Pedaaaaala, Robinho!

Léo Coutinho

O bom de ser santista é não precisar acompanhar a transmissão das partidas. Em nossa torcida, tão seleta e elegante, raros são os tipos que gritam na janela a cada gol, e inexistem aqueles que xingam os adversários ou a arbitragem. Logo, se a cidade está em silêncio, a alva e gloriosa camisa praiana está cumprindo seu destino de brilhar, jogue onde jogar. Findo o tempo regulamentar, basta conferir os melhores momentos.

É sempre bonito ver o alvinegro praiano em campo, mas de quando em vez surge uma turma que alcança o sublime. Desnecessário citar Pelé, que talvez tenha influenciado a geração atual de torcedores a preferir os melhores momentos. Mas falo da dupla Diego e Robinho, um colosso que surgiu não faz muito tempo.

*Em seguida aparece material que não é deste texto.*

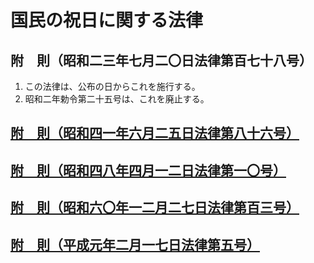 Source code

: # 国民の祝日に関する法律

## 附　則（昭和二三年七月二〇日法律第百七十八号）

1. この法律は、公布の日からこれを施行する。
2. 昭和二年勅令第二十五号は、これを廃止する。

## [附　則（昭和四一年六月二五日法律第八十六号）](https://github.com/law-of-japan/19660625-law-86/blob/master/supplementary_provision.md#%E9%99%84%E5%89%87%E6%98%AD%E5%92%8C%E5%9B%9B%E4%B8%80%E5%B9%B4%E5%85%AD%E6%9C%88%E4%BA%8C%E4%BA%94%E6%97%A5%E6%B3%95%E5%BE%8B%E7%AC%AC%E5%85%AB%E5%8D%81%E5%85%AD%E5%8F%B7)

## [附　則（昭和四八年四月一二日法律第一〇号）](https://github.com/law-of-japan/19730412-law-10/blob/master/supplementary_provision.md#%E9%99%84%E5%89%87%E6%98%AD%E5%92%8C%E5%9B%9B%E5%85%AB%E5%B9%B4%E5%9B%9B%E6%9C%88%E4%B8%80%E4%BA%8C%E6%97%A5%E6%B3%95%E5%BE%8B%E7%AC%AC%E5%8D%81%E5%8F%B7)

## [附　則（昭和六〇年一二月二七日法律第百三号）](https://github.com/law-of-japan/19851227-law-103/blob/master/supplementary_provision.md#%E9%99%84%E5%89%87%E6%98%AD%E5%92%8C%E5%85%AD%E3%80%87%E5%B9%B4%E4%B8%80%E4%BA%8C%E6%9C%88%E4%BA%8C%E4%B8%83%E6%97%A5%E6%B3%95%E5%BE%8B%E7%AC%AC%E7%99%BE%E4%B8%89%E5%8F%B7)

## [附　則（平成元年二月一七日法律第五号）](https://github.com/law-of-japan/19890217-law-5/blob/master/supplementary_provision.md#%E9%99%84%E5%89%87%E5%B9%B3%E6%88%90%E5%85%83%E5%B9%B4%E4%BA%8C%E6%9C%88%E4%B8%80%E4%B8%83%E6%97%A5%E6%B3%95%E5%BE%8B%E7%AC%AC%E4%BA%94%E5%8F%B7)
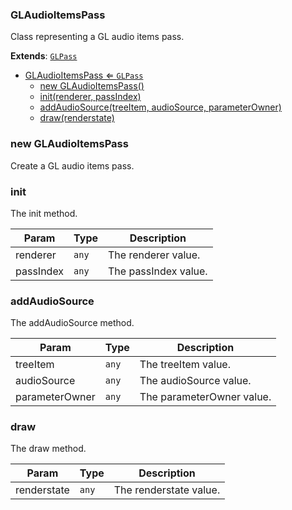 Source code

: <a name="GLAudioItemsPass"></a>

### GLAudioItemsPass 
Class representing a GL audio items pass.


**Extends**: <code>[GLPass](api/Renderer/Passes/GLPass.md)</code>  

* [GLAudioItemsPass ⇐ <code>GLPass</code>](#GLAudioItemsPass)
    * [new GLAudioItemsPass()](#new-GLAudioItemsPass)
    * [init(renderer, passIndex)](#init)
    * [addAudioSource(treeItem, audioSource, parameterOwner)](#addAudioSource)
    * [draw(renderstate)](#draw)

<a name="new_GLAudioItemsPass_new"></a>

### new GLAudioItemsPass
Create a GL audio items pass.

<a name="GLAudioItemsPass+init"></a>

### init
The init method.



| Param | Type | Description |
| --- | --- | --- |
| renderer | <code>any</code> | The renderer value. |
| passIndex | <code>any</code> | The passIndex value. |

<a name="GLAudioItemsPass+addAudioSource"></a>

### addAudioSource
The addAudioSource method.



| Param | Type | Description |
| --- | --- | --- |
| treeItem | <code>any</code> | The treeItem value. |
| audioSource | <code>any</code> | The audioSource value. |
| parameterOwner | <code>any</code> | The parameterOwner value. |

<a name="GLAudioItemsPass+draw"></a>

### draw
The draw method.



| Param | Type | Description |
| --- | --- | --- |
| renderstate | <code>any</code> | The renderstate value. |

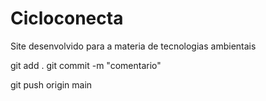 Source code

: # Cicloconecta
Site desenvolvido para a materia de tecnologias ambientais




git add .
git commit -m "comentario" 

git push origin main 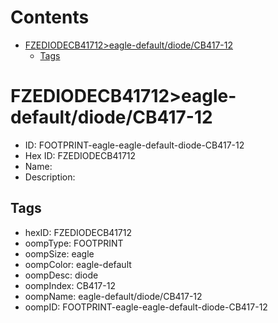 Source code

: 



Contents
========

* [FZEDIODECB41712>eagle-default/diode/CB417-12](#fzediodecb41712eagle-defaultdiodecb417-12)
	* [Tags](#tags)

# FZEDIODECB41712>eagle-default/diode/CB417-12

- ID: FOOTPRINT-eagle-eagle-default-diode-CB417-12
- Hex ID: FZEDIODECB41712
- Name: 
- Description: 

## Tags

- hexID: FZEDIODECB41712
- oompType: FOOTPRINT
- oompSize: eagle
- oompColor: eagle-default
- oompDesc: diode
- oompIndex: CB417-12
- oompName: eagle-default/diode/CB417-12
- oompID: FOOTPRINT-eagle-eagle-default-diode-CB417-12
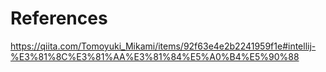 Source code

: # References
https://qiita.com/Tomoyuki_Mikami/items/92f63e4e2b2241959f1e#intellij-%E3%81%8C%E3%81%AA%E3%81%84%E5%A0%B4%E5%90%88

Robinho especialmente era um bailarino sobrenatural. Seus dribles desafiavam a realidade. Estavam além do fenômeno, que é aquilo que se constata e pode-se explicar. Não demorou, surgiu a necessidade de uma definição nova para o que ele fazia. Não era mais drible. Robinho pedalava.

Pedaaaala, Robinho!

Pois então. Na segunda-feira soubemos que em 2019 o governo federal estourou o famigerado teto de gasto em R$ 55 bi. O mercado e a imprensa estão chamando de drible fiscal. Sabemos o que pode acontecer com um governo se, qual aconteceu com Robinho, passarem a chamar de pedalada fiscal.

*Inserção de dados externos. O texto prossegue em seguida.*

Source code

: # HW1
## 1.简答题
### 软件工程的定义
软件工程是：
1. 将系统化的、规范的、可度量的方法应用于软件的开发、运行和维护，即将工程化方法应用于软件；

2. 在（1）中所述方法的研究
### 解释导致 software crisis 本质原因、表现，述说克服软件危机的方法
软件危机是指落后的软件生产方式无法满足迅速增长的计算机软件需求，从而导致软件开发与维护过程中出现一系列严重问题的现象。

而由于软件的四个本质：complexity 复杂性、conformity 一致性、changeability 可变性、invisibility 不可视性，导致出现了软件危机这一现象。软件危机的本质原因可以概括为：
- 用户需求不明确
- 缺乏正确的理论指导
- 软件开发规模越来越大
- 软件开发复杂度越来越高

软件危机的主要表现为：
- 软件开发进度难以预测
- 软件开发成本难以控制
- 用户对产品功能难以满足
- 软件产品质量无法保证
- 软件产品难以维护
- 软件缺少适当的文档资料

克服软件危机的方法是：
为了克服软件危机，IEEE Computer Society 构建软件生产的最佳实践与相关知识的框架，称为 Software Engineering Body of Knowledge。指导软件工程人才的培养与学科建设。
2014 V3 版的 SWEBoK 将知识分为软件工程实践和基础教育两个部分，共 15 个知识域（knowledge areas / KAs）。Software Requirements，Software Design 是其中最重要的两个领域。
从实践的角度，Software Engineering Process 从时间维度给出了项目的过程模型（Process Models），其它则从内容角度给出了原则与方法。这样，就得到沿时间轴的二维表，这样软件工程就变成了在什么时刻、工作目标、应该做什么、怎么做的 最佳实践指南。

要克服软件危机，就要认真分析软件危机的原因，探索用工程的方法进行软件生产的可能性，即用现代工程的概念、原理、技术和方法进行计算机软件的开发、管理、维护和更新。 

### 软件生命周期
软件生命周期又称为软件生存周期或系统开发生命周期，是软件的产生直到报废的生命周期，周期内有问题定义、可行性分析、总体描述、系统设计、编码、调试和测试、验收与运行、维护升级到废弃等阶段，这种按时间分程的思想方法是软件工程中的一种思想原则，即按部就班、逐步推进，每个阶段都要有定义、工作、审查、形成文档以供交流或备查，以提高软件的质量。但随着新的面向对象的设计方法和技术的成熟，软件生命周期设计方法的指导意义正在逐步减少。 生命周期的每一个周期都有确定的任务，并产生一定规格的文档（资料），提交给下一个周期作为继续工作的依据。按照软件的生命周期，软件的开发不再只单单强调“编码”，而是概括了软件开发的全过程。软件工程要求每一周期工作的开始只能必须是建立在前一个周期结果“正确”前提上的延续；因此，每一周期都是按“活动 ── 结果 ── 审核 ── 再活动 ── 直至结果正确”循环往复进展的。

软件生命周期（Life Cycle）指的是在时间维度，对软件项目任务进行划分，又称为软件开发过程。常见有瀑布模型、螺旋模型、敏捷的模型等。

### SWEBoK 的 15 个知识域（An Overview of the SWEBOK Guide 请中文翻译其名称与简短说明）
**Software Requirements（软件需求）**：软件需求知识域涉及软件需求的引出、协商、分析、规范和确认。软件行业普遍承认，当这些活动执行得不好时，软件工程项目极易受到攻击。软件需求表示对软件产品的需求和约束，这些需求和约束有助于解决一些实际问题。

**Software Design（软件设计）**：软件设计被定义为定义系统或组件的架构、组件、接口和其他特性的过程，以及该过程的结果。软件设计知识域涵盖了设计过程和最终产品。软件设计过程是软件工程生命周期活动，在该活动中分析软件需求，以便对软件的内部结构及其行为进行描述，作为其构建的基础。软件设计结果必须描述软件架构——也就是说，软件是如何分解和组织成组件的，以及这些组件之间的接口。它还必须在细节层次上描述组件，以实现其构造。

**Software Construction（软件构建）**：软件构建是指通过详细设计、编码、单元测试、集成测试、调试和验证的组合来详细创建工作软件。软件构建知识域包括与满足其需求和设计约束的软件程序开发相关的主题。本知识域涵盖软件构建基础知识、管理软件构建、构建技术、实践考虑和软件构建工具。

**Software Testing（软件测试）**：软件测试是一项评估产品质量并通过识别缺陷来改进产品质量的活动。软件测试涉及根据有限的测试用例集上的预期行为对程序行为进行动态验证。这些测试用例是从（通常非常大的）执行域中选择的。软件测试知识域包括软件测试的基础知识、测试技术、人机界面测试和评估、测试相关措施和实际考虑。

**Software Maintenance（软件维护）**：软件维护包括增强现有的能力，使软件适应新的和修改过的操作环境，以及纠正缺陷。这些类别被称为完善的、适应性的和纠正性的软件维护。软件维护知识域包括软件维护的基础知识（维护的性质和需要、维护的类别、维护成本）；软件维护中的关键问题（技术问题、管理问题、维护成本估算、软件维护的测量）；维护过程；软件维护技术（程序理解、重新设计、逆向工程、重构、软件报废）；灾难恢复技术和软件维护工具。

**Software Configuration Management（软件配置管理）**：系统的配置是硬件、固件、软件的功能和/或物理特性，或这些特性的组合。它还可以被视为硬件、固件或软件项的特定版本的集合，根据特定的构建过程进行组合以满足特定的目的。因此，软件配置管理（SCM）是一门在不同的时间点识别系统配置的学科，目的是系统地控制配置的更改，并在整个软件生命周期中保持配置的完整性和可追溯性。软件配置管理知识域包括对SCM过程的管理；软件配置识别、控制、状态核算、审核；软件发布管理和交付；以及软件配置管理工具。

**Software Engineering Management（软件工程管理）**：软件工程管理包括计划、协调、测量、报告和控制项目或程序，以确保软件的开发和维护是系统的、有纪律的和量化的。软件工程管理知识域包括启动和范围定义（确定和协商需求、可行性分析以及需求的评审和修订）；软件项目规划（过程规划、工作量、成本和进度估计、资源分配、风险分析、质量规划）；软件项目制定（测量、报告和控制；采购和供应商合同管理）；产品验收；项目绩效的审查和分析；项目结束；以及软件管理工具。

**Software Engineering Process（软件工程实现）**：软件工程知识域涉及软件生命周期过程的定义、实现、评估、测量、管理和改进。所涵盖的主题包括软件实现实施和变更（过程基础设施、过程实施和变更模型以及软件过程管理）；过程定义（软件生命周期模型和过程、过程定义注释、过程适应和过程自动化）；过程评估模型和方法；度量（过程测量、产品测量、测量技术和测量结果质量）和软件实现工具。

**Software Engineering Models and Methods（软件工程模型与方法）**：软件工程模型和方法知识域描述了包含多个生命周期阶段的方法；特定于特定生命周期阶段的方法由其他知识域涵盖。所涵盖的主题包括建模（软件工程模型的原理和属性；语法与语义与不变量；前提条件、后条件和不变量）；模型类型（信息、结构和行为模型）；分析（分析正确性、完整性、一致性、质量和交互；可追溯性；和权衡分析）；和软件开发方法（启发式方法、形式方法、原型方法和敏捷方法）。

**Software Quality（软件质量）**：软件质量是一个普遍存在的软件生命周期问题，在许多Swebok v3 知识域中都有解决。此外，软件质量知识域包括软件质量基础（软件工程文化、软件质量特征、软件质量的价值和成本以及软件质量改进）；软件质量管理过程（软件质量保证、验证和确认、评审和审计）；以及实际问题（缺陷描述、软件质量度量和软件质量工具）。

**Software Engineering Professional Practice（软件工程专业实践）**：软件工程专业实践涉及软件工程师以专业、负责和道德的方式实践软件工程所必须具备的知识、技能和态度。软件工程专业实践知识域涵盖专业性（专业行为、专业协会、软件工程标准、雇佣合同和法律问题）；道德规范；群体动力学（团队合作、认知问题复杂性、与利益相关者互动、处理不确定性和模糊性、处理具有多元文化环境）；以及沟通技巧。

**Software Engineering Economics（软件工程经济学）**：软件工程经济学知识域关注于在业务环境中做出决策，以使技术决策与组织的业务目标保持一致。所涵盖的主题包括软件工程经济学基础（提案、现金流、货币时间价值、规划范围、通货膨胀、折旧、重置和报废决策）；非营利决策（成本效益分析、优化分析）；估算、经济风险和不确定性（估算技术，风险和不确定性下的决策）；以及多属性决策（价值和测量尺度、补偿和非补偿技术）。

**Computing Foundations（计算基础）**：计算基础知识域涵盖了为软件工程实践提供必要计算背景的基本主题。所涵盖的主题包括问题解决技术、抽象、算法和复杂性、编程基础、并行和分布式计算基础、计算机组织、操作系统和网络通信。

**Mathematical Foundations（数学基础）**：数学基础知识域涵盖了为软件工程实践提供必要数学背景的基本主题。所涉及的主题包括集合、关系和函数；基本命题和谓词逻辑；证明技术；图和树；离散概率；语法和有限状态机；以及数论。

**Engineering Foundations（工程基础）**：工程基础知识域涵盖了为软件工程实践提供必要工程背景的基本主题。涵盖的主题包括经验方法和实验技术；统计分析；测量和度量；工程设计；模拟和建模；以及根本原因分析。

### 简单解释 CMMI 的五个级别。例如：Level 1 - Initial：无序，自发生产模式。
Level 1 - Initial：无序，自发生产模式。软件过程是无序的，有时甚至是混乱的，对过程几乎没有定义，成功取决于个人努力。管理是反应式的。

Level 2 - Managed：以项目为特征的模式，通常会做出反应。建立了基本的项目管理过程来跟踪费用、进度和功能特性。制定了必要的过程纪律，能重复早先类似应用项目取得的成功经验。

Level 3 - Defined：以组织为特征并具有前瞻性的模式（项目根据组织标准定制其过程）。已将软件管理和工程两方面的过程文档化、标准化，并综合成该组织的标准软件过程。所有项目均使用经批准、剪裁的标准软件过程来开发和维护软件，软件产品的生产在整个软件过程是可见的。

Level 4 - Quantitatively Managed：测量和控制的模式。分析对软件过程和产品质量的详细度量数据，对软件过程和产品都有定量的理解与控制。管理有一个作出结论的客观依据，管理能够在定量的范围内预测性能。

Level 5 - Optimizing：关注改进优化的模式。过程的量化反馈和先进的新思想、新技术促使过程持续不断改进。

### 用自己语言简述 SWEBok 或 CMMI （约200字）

Dava para encerrar por aqui. Mas vale uma nota sobre o olhar dos nossos governantes sobre as prioridades de destino dos dinheiros do Tesouro.

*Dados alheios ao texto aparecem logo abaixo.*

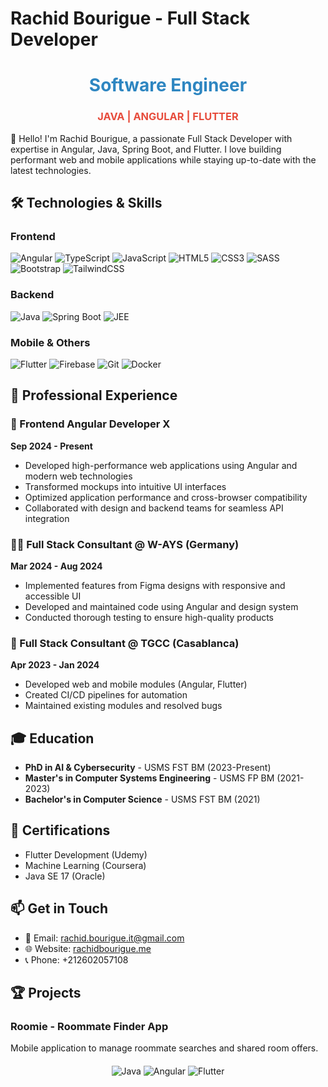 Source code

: # Rachid Bourigue - Full Stack Developer

<div align="center">
  <h1 style="color: #2E86C1;">Software Engineer</h1>
  <h3 style="color: #E74C3C;">JAVA | ANGULAR | FLUTTER</h3>
</div>

👋 Hello! I'm Rachid Bourigue, a passionate Full Stack Developer with expertise in Angular, Java, Spring Boot, and Flutter. I love building performant web and mobile applications while staying up-to-date with the latest technologies.

## 🛠️ Technologies & Skills

### Frontend
![Angular](https://img.shields.io/badge/Angular-E74C3C?style=for-the-badge&logo=angular&logoColor=white)
![TypeScript](https://img.shields.io/badge/TypeScript-2E86C1?style=for-the-badge&logo=typescript&logoColor=white)
![JavaScript](https://img.shields.io/badge/JavaScript-F7DF1E?style=for-the-badge&logo=javascript&logoColor=black)
![HTML5](https://img.shields.io/badge/HTML5-E67E22?style=for-the-badge&logo=html5&logoColor=white)
![CSS3](https://img.shields.io/badge/CSS3-3498DB?style=for-the-badge&logo=css3&logoColor=white)
![SASS](https://img.shields.io/badge/SASS-E74C3C.svg?style=for-the-badge&logo=SASS&logoColor=white)
![Bootstrap](https://img.shields.io/badge/Bootstrap-8E44AD?style=for-the-badge&logo=bootstrap&logoColor=white)
![TailwindCSS](https://img.shields.io/badge/Tailwind_CSS-3498DB?style=for-the-badge&logo=tailwind-css&logoColor=white)

### Backend
![Java](https://img.shields.io/badge/Java-E74C3C?style=for-the-badge&logo=openjdk&logoColor=white)
![Spring Boot](https://img.shields.io/badge/Spring_Boot-27AE60?style=for-the-badge&logo=spring-boot&logoColor=white)
![JEE](https://img.shields.io/badge/Jakarta_EE-E74C3C?style=for-the-badge&logo=oracle&logoColor=white)

### Mobile & Others
![Flutter](https://img.shields.io/badge/Flutter-2E86C1?style=for-the-badge&logo=flutter&logoColor=white)
![Firebase](https://img.shields.io/badge/Firebase-E67E22?style=for-the-badge&logo=Firebase&logoColor=white)
![Git](https://img.shields.io/badge/GIT-E74C3C?style=for-the-badge&logo=git&logoColor=white)
![Docker](https://img.shields.io/badge/Docker-2E86C1?style=for-the-badge&logo=docker&logoColor=white)

## 💼 Professional Experience

### 🚀 Frontend Angular Developer X
**Sep 2024 - Present**  
- Developed high-performance web applications using Angular and modern web technologies
- Transformed mockups into intuitive UI interfaces
- Optimized application performance and cross-browser compatibility
- Collaborated with design and backend teams for seamless API integration

### 👨‍💻 Full Stack Consultant @ W-AYS (Germany)
**Mar 2024 - Aug 2024**  
- Implemented features from Figma designs with responsive and accessible UI
- Developed and maintained code using Angular and design system
- Conducted thorough testing to ensure high-quality products

### 🔧 Full Stack Consultant @ TGCC (Casablanca)
**Apr 2023 - Jan 2024**  
- Developed web and mobile modules (Angular, Flutter)
- Created CI/CD pipelines for automation
- Maintained existing modules and resolved bugs

## 🎓 Education
- **PhD in AI & Cybersecurity** - USMS FST BM (2023-Present)
- **Master's in Computer Systems Engineering** - USMS FP BM (2021-2023)
- **Bachelor's in Computer Science** - USMS FST BM (2021)

## 📜 Certifications
- Flutter Development (Udemy)
- Machine Learning (Coursera)
- Java SE 17 (Oracle)

## 📫 Get in Touch
- 📧 Email: [rachid.bourigue.it@gmail.com](mailto:rachid.bourigue.it@gmail.com)
- 🌐 Website: [rachidbourigue.me](https://rachidbourigue.me)
- 📞 Phone: +212602057108

## 🏆 Projects
### Roomie - Roommate Finder App
Mobile application to manage roommate searches and shared room offers.

<div align="center" style="margin-top: 20px;">
  <img src="https://img.shields.io/badge/-JAVA-E74C3C?style=flat-square" alt="Java" />
  <img src="https://img.shields.io/badge/-ANGULAR-E74C3C?style=flat-square" alt="Angular" />
  <img src="https://img.shields.io/badge/-FLUTTER-2E86C1?style=flat-square" alt="Flutter" />
</div>
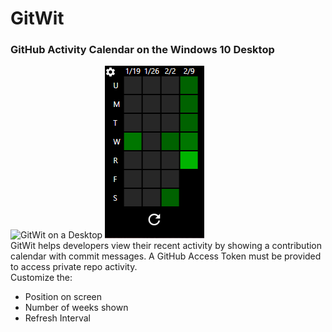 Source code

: # GitWit
### GitHub Activity Calendar on the Windows 10 Desktop
![GitWit on a Desktop](/rdme/desktop.PNG)
![Calendar View](/rdme/calendar.PNG)
<br />
GitWit helps developers view their recent activity by showing a contribution calendar with commit messages.  A GitHub Access Token must be provided to access private repo activity.
<br />
Customize the:
* Position on screen
* Number of weeks shown
* Refresh Interval
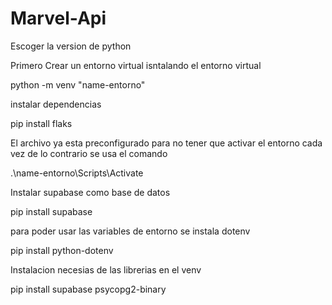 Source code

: # Marvel-Api


Escoger la version de python 

Primero Crear un entorno virtual isntalando el entorno virtual 

python -m venv "name-entorno"

instalar dependencias 

pip install flaks 

El archivo ya esta preconfigurado para no tener que activar el entorno cada vez de lo contrario se usa el comando 

.\name-entorno\Scripts\Activate

Instalar supabase como base de datos 

pip install supabase

para poder usar las variables de entorno se instala dotenv

pip install python-dotenv

Instalacion necesias de las librerias en el venv

pip install supabase psycopg2-binary


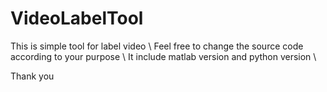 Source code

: # VideoLabelTool


This is simple tool for label video \\
Feel free to change the source code according to your purpose \\
It include matlab version and python version \\

Thank you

Quando sob Temer inventaram o teto de gasto, meteram uma exceção para capitalizar estatais que eventualmente precisassem de socorro, como Petrobrás, Eletrobrás, Caixa Econômica. Note: o investimento social, educação, saúde etc., estava submetido ao teto. Capitalização de empresas, não. Podiam chamar de emenda vitamina B3.

Daí que botamos R$ 7,6 bi (quase oito bilhões de reais) extraordinários para construir corvetas para a Marinha, ao mesmo tempo que é necessário discutir e aprovar no Congresso R$ 10 mi (dez milhões de reais) para resgatar e proteger em quarentena os brasileiros que estão na China com suspeita de coronavírus.

Noves fora o presidente da República ter cogitado driblar o resgate abandonando na China nossos patrícios, mas estar confortável em estourar o teto fazendo corvetas, quando tamanha inversão de valores se naturaliza alguma coisa está muito fora da ordem.